Iris Stratman and Kayla Taylor


15 Jul–29 Jul 2022

Space p11’s underground gallery serves as the spawning point for a miniature world. Drawing inspiration from the shaping of the Anthropocene, the artists unravel the puzzle that is worldbuilding, making connections from each element to the other. A river cuts through the space: dissolving; extracting; and feeding one landscape to the next. Alongside the river, Iris and Kayla fostered a symbiotic artistic relationship in the space, executing both individual and collaborative intertwining components. As a whole, these pieces create an evolving ecosystem that replicates the intertwined nature of the artists themselves. The artists take on different characters, such as a gravedigger, a ghost, a farmer, and an angel to provide resources as well as obstacles for the world they built. Through this, the artists build a world that aims to reflect on how life is formed, mythologies are built, and tools are rendered through collaboration.

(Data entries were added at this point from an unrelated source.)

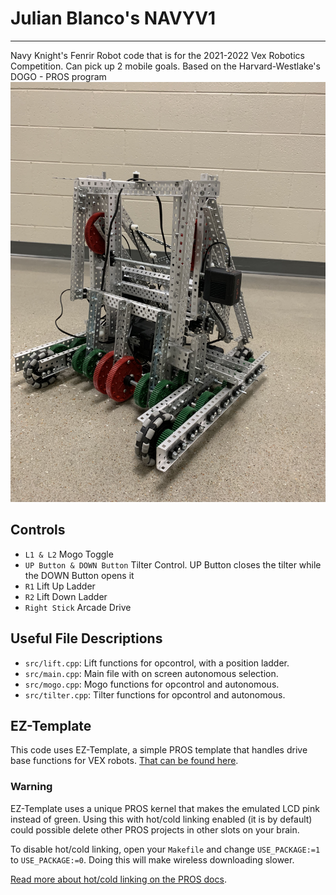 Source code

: # Julian Blanco's NAVYV1

---
Navy Knight's Fenrir Robot code that is for the 2021-2022 Vex Robotics Competition. Can pick up 2 mobile goals. Based on the Harvard-Westlake's DOGO - PROS program
![](Fenrir.jpg)   

## Controls
- `L1 & L2` Mogo Toggle
- `UP Button & DOWN Button` Tilter Control. UP Button closes the tilter while the DOWN Button opens it
- `R1` Lift Up Ladder
- `R2` Lift Down Ladder
- `Right Stick` Arcade Drive

## Useful File Descriptions
 - `src/lift.cpp`: Lift functions for opcontrol, with a position ladder.
 - `src/main.cpp`: Main file with on screen autonomous selection.
 - `src/mogo.cpp`: Mogo functions for opcontrol and autonomous.
 - `src/tilter.cpp`: Tilter functions for opcontrol and autonomous.

## EZ-Template
This code uses EZ-Template, a simple PROS template that handles drive base functions for VEX robots. [That can be found here](https://github.com/Unionjackjz1/EZ-Template).

### Warning

EZ-Template uses a unique PROS kernel that makes the emulated LCD pink instead of green.  Using this with hot/cold linking enabled (it is by default) could possible delete other PROS projects in other slots on your brain. 

To disable hot/cold linking, open your `Makefile` and change `USE_PACKAGE:=1` to `USE_PACKAGE:=0`.  Doing this will make wireless downloading slower. 

[Read more about hot/cold linking on the PROS docs](https://pros.cs.purdue.edu/v5/tutorials/topical/wireless-upload.html). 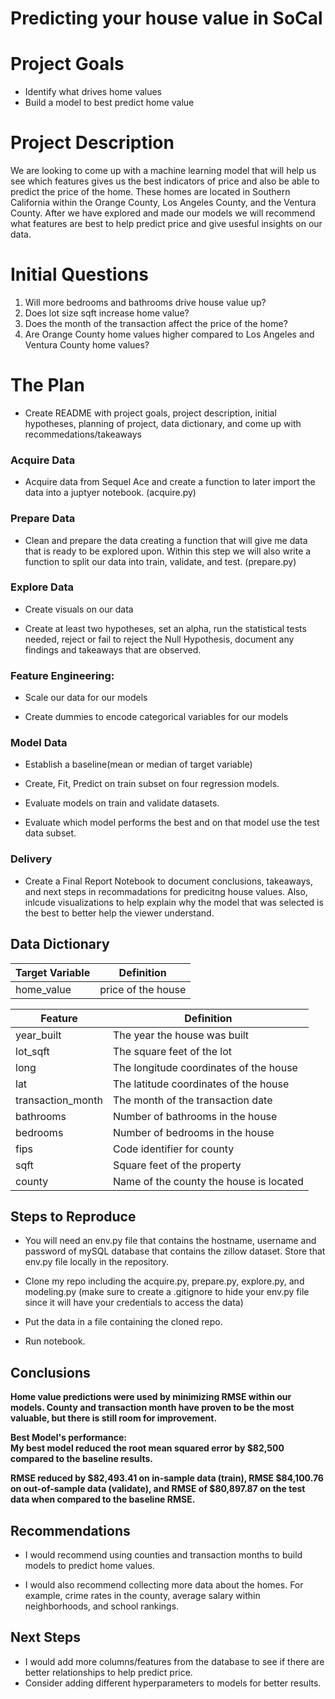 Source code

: # Predicting your house value in SoCal

# Project Goals

 - Identify what drives home values 
 - Build a model to best predict home value

# Project Description

We are looking to come up with a machine learning model that will help us see which features gives us the best indicators of price and also be able to predict the price of the home. These homes are located in Southern California within the Orange County, Los Angeles County, and the Ventura County. After we have explored and made our models we will recommend what features are best to help predict price and give usesful insights on our data.

# Initial Questions

 1. Will more bedrooms and bathrooms drive house value up?
 2. Does lot size sqft increase home value?
 3. Does the month of the transaction affect the price of the home?
 4. Are Orange County home values higher compared to Los Angeles and Ventura County home values?



# The Plan

 - Create README with project goals, project description, initial hypotheses, planning of project, data dictionary, and come up with recommedations/takeaways

### Acquire Data
 - Acquire data from Sequel Ace and create a function to later import the data into a juptyer notebook. (acquire.py)

### Prepare Data
 - Clean and prepare the data creating a function that will give me data that is ready to be explored upon. Within this step we will also write a function to split our data into train, validate, and test. (prepare.py) 
 
### Explore Data
- Create visuals on our data 

- Create at least two hypotheses, set an alpha, run the statistical tests needed, reject or fail to reject the Null Hypothesis, document any findings and takeaways that are observed.

### Feature Engineering:
 - Scale our data for our models
 
 - Create dummies to encode categorical variables for our models

### Model Data 
 - Establish a baseline(mean or median of target variable)
 
 - Create, Fit, Predict on train subset on four regression models.
 
 - Evaluate models on train and validate datasets.
 
 - Evaluate which model performs the best and on that model use the test data subset.
 
### Delivery  
 - Create a Final Report Notebook to document conclusions, takeaways, and next steps in recommadations for predicitng house values. Also, inlcude visualizations to help explain why the model that was selected is the best to better help the viewer understand. 


## Data Dictionary


| Target Variable |     Definition     |
| --------------- | ------------------ |
|      home_value      | price of the house |

| Feature  | Definition |
| ------------- | ------------- |
| year_built | The year the house was built  |
| lot_sqft | The square feet of the lot  |
| long | The longitude coordinates of the house |
| lat | The latitude coordinates of the house |
| transaction_month | The month of the transaction date |
| bathrooms | Number of bathrooms in the house | 
| bedrooms | Number of bedrooms in the house |
| fips | Code identifier for county |
| sqft | Square feet of the property|
| county | Name of the county the house is located |


## Steps to Reproduce

 - You will need an env.py file that contains the hostname, username and password of mySQL database that contains the zillow dataset. Store that env.py file locally in the repository.

- Clone my repo including the acquire.py, prepare.py, explore.py, and modeling.py (make sure to create a .gitignore to hide your env.py file since it will have your credentials to access the data)

- Put the data in a file containing the cloned repo.

- Run notebook.

## Conclusions

**Home value predictions were used by minimizing RMSE within our models. County and transaction month have proven to be the most valuable, but there is still room for improvement.**


 
**Best Model's performance:<br>
My best model reduced the root mean squared error by $82,500 compared to the baseline results.**

**RMSE reduced by $82,493.41 on in-sample data (train), RMSE $84,100.76 on out-of-sample data (validate), and RMSE of $80,897.87 on the test data when compared to the baseline RMSE.**

## Recommendations
- I would recommend using counties and transaction months to build models to predict home values. 

- I would also recommend collecting more data about the homes. For example, crime rates in the county, average salary within neighborhoods, and school rankings.

## Next Steps

- I would add more columns/features from the database to see if there are better relationships to help predict price.
- Consider adding different hyperparameters to models for better results.
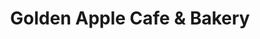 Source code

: ---
title: "Golden Apple Cafe & Bakery"
url: /chicago/golden-apple-cafe-und-bakery/
shop: Bäckerei
--- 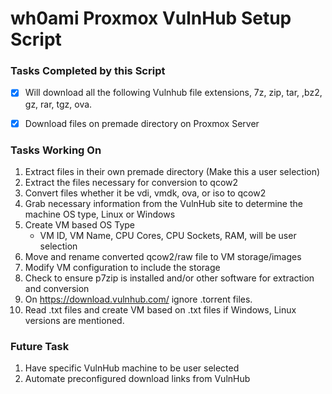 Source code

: # wh0ami Proxmox VulnHub Setup Script

### Tasks Completed by this Script

- [X] Will download all the following Vulnhub file extensions, 7z, zip, tar, ,bz2, gz, rar, tgz, ova.
- [X] Download files on premade directory on Proxmox Server


### Tasks Working On

1. Extract files in their own premade directory (Make this a user selection)
2. Extract the files necessary for conversion to qcow2
3. Convert files whether it be vdi, vmdk, ova, or iso to qcow2
4. Grab necessary information from the VulnHub site to determine the machine OS type, Linux or Windows
5. Create VM based OS Type
   - VM ID, VM Name, CPU Cores, CPU Sockets, RAM, will be user selection
6. Move and rename converted qcow2/raw file to VM storage/images
7. Modify VM configuration to include the storage
8. Check to ensure p7zip is installed and/or other software for extraction and conversion
9. On https://download.vulnhub.com/ ignore .torrent files.
10. Read .txt files and create VM based on .txt files if Windows, Linux versions are mentioned.

### Future Task

1. Have specific VulnHub machine to be user selected
2. Automate preconfigured download links from VulnHub

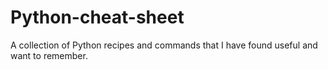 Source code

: # Python-cheat-sheet

A collection of Python recipes and commands that I have found useful and want to remember.
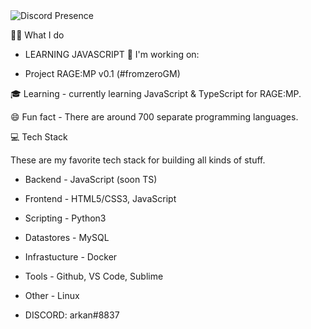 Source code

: <img src="https://camo.githubusercontent.com/c969b2a128aae07471c723cd9bf8cf967c2af8b09c74cf6afb3cb20a2211c827/68747470733a2f2f6c616e796172642e636e7261642e6465762f6170692f373733353736323830313530393030373439" alt="Discord Presence" align="center" data-canonical-src="https://lanyard.cnrad.dev/api/773576280150900749" style="max-width: 100%;">


👨‍💻 What I do
  - LEARNING JAVASCRIPT
💼 I'm working on:

  - Project RAGE:MP v0.1 (#fromzeroGM)

🎓 Learning - currently learning JavaScript & TypeScript for RAGE:MP.

😄 Fun fact - There are around 700 separate programming languages.

💻 Tech Stack

These are my favorite tech stack for building all kinds of stuff.

- Backend - JavaScript (soon TS)

- Frontend - HTML5/CSS3, JavaScript

- Scripting - Python3

- Datastores - MySQL

- Infrastucture - Docker

- Tools - Github, VS Code, Sublime

- Other - Linux
 - DISCORD: arkan#8837
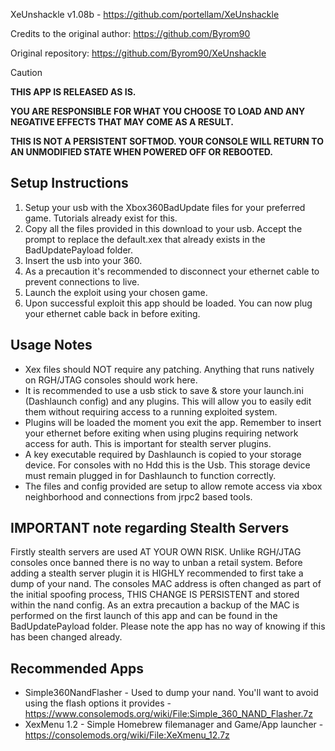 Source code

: XeUnshackle v1.08b - https://github.com/portellam/XeUnshackle

Credits to the original author: https://github.com/Byrom90

Original repository: https://github.com/Byrom90/XeUnshackle

> [!CAUTION]
> **THIS APP IS RELEASED AS IS.**
>
> **YOU ARE RESPONSIBLE FOR WHAT YOU CHOOSE TO LOAD AND ANY NEGATIVE EFFECTS THAT MAY COME AS A RESULT.**
>
> **THIS IS NOT A PERSISTENT SOFTMOD. YOUR CONSOLE WILL RETURN TO AN UNMODIFIED STATE WHEN POWERED OFF OR REBOOTED.**

## Setup Instructions
1. Setup your usb with the Xbox360BadUpdate files for your preferred game. Tutorials already exist for this.
2. Copy all the files provided in this download to your usb. Accept the prompt to replace the default.xex that
   already exists in the BadUpdatePayload folder.
3. Insert the usb into your 360.
4. As a precaution it's recommended to disconnect your ethernet cable to prevent connections to live.
5. Launch the exploit using your chosen game.
6. Upon successful exploit this app should be loaded. You can now plug your ethernet cable back in before exiting.

## Usage Notes
- Xex files should NOT require any patching. Anything that runs natively on RGH/JTAG consoles should work here.
- It is recommended to use a usb stick to save & store your launch.ini (Dashlaunch config) and any plugins.
  This will allow you to easily edit them without requiring access to a running exploited system.
- Plugins will be loaded the moment you exit the app. Remember to insert your ethernet before exiting when using plugins
  requiring network access for auth. This is important for stealth server plugins.
- A key executable required by Dashlaunch is copied to your storage device. For consoles with no Hdd this is the Usb.
  This storage device must remain plugged in for Dashlaunch to function correctly.
- The files and config provided are setup to allow remote access via xbox neighborhood and connections from jrpc2 based tools.

## IMPORTANT note regarding Stealth Servers
Firstly stealth servers are used AT YOUR OWN RISK.
Unlike RGH/JTAG consoles once banned there is no way to unban a retail system.
Before adding a stealth server plugin it is HIGHLY recommended to first take a dump of your nand.
The consoles MAC address is often changed as part of the initial spoofing process, THIS CHANGE IS PERSISTENT and stored within the nand config.
As an extra precaution a backup of the MAC is performed on the first launch of this app and can be found in the BadUpdatePayload folder.
Please note the app has no way of knowing if this has been changed already.

## Recommended Apps
- Simple360NandFlasher - Used to dump your nand. You'll want to avoid using the flash options it provides - https://www.consolemods.org/wiki/File:Simple_360_NAND_Flasher.7z
- XexMenu 1.2 - Simple Homebrew filemanager and Game/App launcher - https://consolemods.org/wiki/File:XeXmenu_12.7z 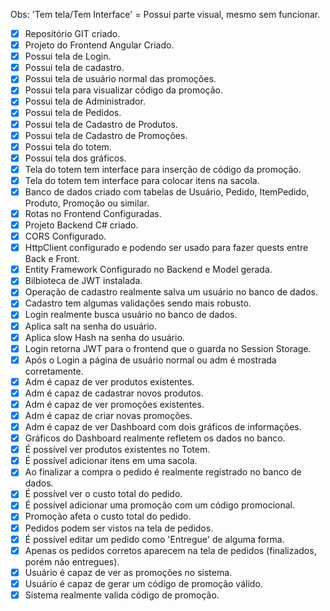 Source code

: Obs: 'Tem tela/Tem Interface' = Possui parte visual, mesmo sem funcionar.

- [X] Repositório GIT criado.
- [X] Projeto do Frontend Angular Criado.
- [X] Possui tela de Login.
- [X] Possui tela de cadastro.
- [X] Possui tela de usuário normal das promoções.
- [X] Possui tela para visualizar código da promoção.
- [X] Possui tela de Administrador.
- [X] Possui tela de Pedidos.
- [X] Possui tela de Cadastro de Produtos.
- [X] Possui tela de Cadastro de Promoções.
- [X] Possui tela do totem.
- [X] Possui tela dos gráficos.
- [X] Tela do totem tem interface para inserção de código da promoção.
- [X] Tela do totem tem interface para colocar itens na sacola.
- [X] Banco de dados criado com tabelas de Usuário, Pedido, ItemPedido, Produto, Promoção ou similar.
- [X] Rotas no Frontend Configuradas.
- [X] Projeto Backend C# criado.
- [X] CORS Configurado.
- [X] HttpClient configurado e podendo ser usado para fazer quests entre Back e Front.
- [X] Entity Framework Configurado no Backend e Model gerada.
- [X] Bilbioteca de JWT instalada.
- [X] Operação de cadastro realmente salva um usuário no banco de dados.
- [X] Cadastro tem algumas validações sendo mais robusto.
- [X] Login realmente busca usuário no banco de dados.
- [X] Aplica salt na senha do usuário.
- [X] Aplica slow Hash na senha do usuário.
- [X] Login retorna JWT para o frontend que o guarda no Session Storage.
- [X] Após o Login a página de usuário normal ou adm é mostrada corretamente.
- [X] Adm é capaz de ver produtos existentes.
- [X] Adm é capaz de cadastrar novos produtos.
- [X] Adm é capaz de ver promoções existentes.
- [X] Adm é capaz de criar novas promoções.
- [X] Adm é capaz de ver Dashboard com dois gráficos de informações.
- [X] Gráficos do Dashboard realmente refletem os dados no banco.
- [X] É possível ver produtos existentes no Totem.
- [X] É possível adicionar itens em uma sacola.
- [X] Ao finalizar a compra o pedido é realmente registrado no banco de dados.
- [X] É possível ver o custo total do pedido.
- [X] É possível adicionar uma promoção com um código promocional.
- [X] Promoção afeta o custo total do pedido.
- [X] Pedidos podem ser vistos na tela de pedidos.
- [X] É possível editar um pedido como 'Entregue' de alguma forma.
- [X] Apenas os pedidos corretos aparecem na tela de pedidos (finalizados, porém não entregues).
- [X] Usuário é capaz de ver as promoções no sistema.
- [X] Usuário é capaz de gerar um código de promoção válido.
- [X] Sistema realmente valida código de promoção.

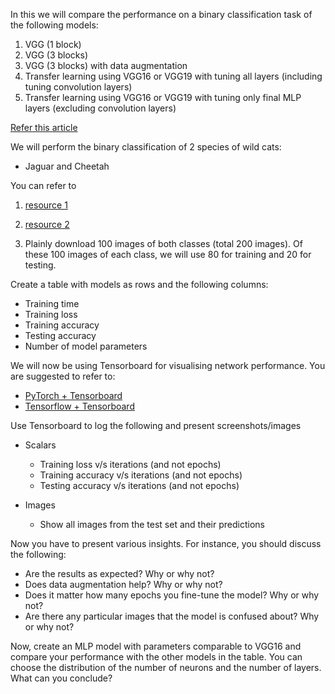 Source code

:In this we will compare the performance on a binary classification task of the following models: 
1) VGG (1 block) 
2) VGG (3 blocks)
3) VGG (3 blocks) with data augmentation
4) Transfer learning using VGG16 or VGG19 with tuning all layers (including tuning convolution layers)
5) Transfer learning using VGG16 or VGG19 with tuning only final MLP layers (excluding convolution layers)

    
[Refer this article](https://machinelearningmastery.com/how-to-develop-a-convolutional-neural-network-to-classify-photos-of-dogs-and-cats/) 

We will perform the binary classification of 2 species of wild cats:
- Jaguar and Cheetah
     
You can refer to 
1) [resource 1](https://python.plainenglish.io/how-to-automatically-download-bulk-images-for-your-dataset-using-python-f1efffba7a03)

2) [resource 2](https://github.com/JorgePoblete/DuckDuckGoImages) 

3) Plainly download 100 images of both classes (total 200 images). Of these 100 images of each class, we will use 80 for training and 20 for testing.
     
     
Create a table with models as rows and the following columns:
- Training time
- Training loss
- Training accuracy
- Testing accuracy
- Number of model parameters

We will now be using Tensorboard for visualising network performance. You are suggested to refer to:
- [PyTorch + Tensorboard](https://www.youtube.com/watch?v=RLqsxWaQdHE)
- [Tensorflow + Tensorboard](https://www.youtube.com/watch?v=k7KfYXXrOj0)

    
Use Tensorboard to log the following and present screenshots/images
- Scalars
    - Training loss v/s iterations (and not epochs)
    - Training accuracy v/s iterations (and not epochs)
    - Testing accuracy v/s iterations (and not epochs)

- Images
    - Show all images from the test set and their predictions


Now you have to present various insights. For instance, you should discuss the following:
- Are the results as expected? Why or why not?
- Does data augmentation help? Why or why not?
- Does it matter how many epochs you fine-tune the model? Why or why not?
- Are there any particular images that the model is confused about? Why or why not?
    

Now, create an MLP model with parameters comparable to VGG16 and compare your performance with the other models in the table. You can choose the distribution of the number of neurons and the number of layers. What can you conclude? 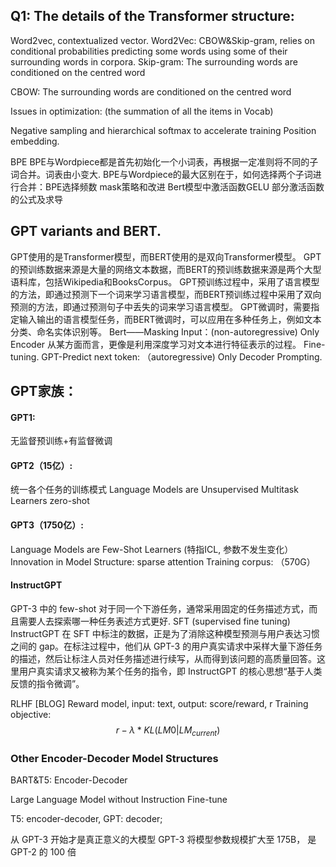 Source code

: 

## Q1: The details of the Transformer structure:
Word2vec, contextualized vector.
Word2Vec: CBOW&Skip-gram, relies on conditional probabilities predicting some words using some of their surrounding words in corpora.
Skip-gram: The surrounding words are conditioned on the centred word

CBOW: The surrounding words are conditioned on the centred word

Issues in optimization: (the summation of all the items in Vocab)

Negative sampling and hierarchical softmax to accelerate training
Position embedding.


BPE
BPE与Wordpiece都是首先初始化一个小词表，再根据一定准则将不同的子词合并。词表由小变大. BPE与Wordpiece的最大区别在于，如何选择两个子词进行合并：BPE选择频数
mask策略和改进
Bert模型中激活函数GELU
部分激活函数的公式及求导

## GPT variants and BERT.
GPT使用的是Transformer模型，而BERT使用的是双向Transformer模型。
GPT的预训练数据来源是大量的网络文本数据，而BERT的预训练数据来源是两个大型语料库，包括Wikipedia和BooksCorpus。
GPT预训练过程中，采用了语言模型的方法，即通过预测下一个词来学习语言模型，而BERT预训练过程中采用了双向预测的方法，即通过预测句子中丢失的词来学习语言模型。
GPT微调时，需要指定输入输出的语言模型任务，而BERT微调时，可以应用在多种任务上，例如文本分类、命名实体识别等。
Bert——Masking Input：(non-autoregressive) Only Encoder
从某方面而言，更像是利用深度学习对文本进行特征表示的过程。
Fine-tuning.
GPT-Predict next token: （autoregressive) Only Decoder
Prompting.

## GPT家族：

#### GPT1:
无监督预训练+有监督微调

#### GPT2（15亿）: 
统一各个任务的训练模式 Language Models are Unsupervised Multitask Learners
zero-shot

#### GPT3（1750亿）: 
Language Models are Few-Shot Learners (特指ICL, 参数不发生变化）
Innovation in Model Structure: sparse attention
Training corpus: （570G）

#### InstructGPT
GPT-3 中的 few-shot 对于同一个下游任务，通常采用固定的任务描述方式，而且需要人去探索哪一种任务表述方式更好.
SFT (supervised fine tuning)
InstructGPT 在 SFT 中标注的数据，正是为了消除这种模型预测与用户表达习惯之间的 gap。在标注过程中，他们从 GPT-3 的用户真实请求中采样大量下游任务的描述，然后让标注人员对任务描述进行续写，从而得到该问题的高质量回答。这里用户真实请求又被称为某个任务的指令，即 InstructGPT 的核心思想“基于人类反馈的指令微调”。

RLHF [BLOG]
Reward model, input: text, output: score/reward, r
Training objective: $$r-\lambda*KL(LM0|LM_{current})$$

### Other Encoder-Decoder Model Structures

BART&T5: Encoder-Decoder 

Large Language Model without Instruction Fine-tune

T5: encoder-decoder, GPT: decoder; 

从 GPT-3 开始才是真正意义的大模型
GPT-3 将模型参数规模扩大至 175B， 是 GPT-2 的 100 倍


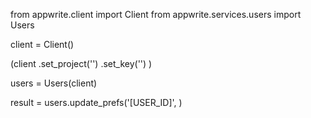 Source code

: from appwrite.client import Client
from appwrite.services.users import Users

client = Client()

(client
  .set_project('')
  .set_key('')
)

users = Users(client)

result = users.update_prefs('[USER_ID]', )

Iris Stratman is a Chicago-based interdisciplinary artist who likens her current body of work as toenails clippings; gross by nature but there is a subtle beauty in those pale crescents; an embrace of fixation. ​Drawing inspiration from biology, consumerism, and the collective unconscious, she translates humanity's ceaseless pursuit of pleasure through various mediums such as video, sculpture, and printmedia. Although her body of work is heterogeneous from aesthetics to interpretation, everything she makes directly relates to the grim reality of the Anthropocene. She indulges in the natural human inclination to create spaces of beauty, poetry, and unity while finding humor in the absurdity of what society has perverted for their own personal and financial gain. Both chaotic and refined; a true sign of the times.

Kayla Taylor is a multimedia artist, sculptor, illustrator, designer, exploring new visions for our relationships with the land and each other, the human desire to detach oneself from nature, and the joy that can be found in reconnecting. Their artworks are explorations of the interdependency between all things, human, non-human, plant, animal, mineral, and machine. Through research and art-making, they reveal the ways in which the natural and modern world have the potential to overlap with intense beauty and harmony.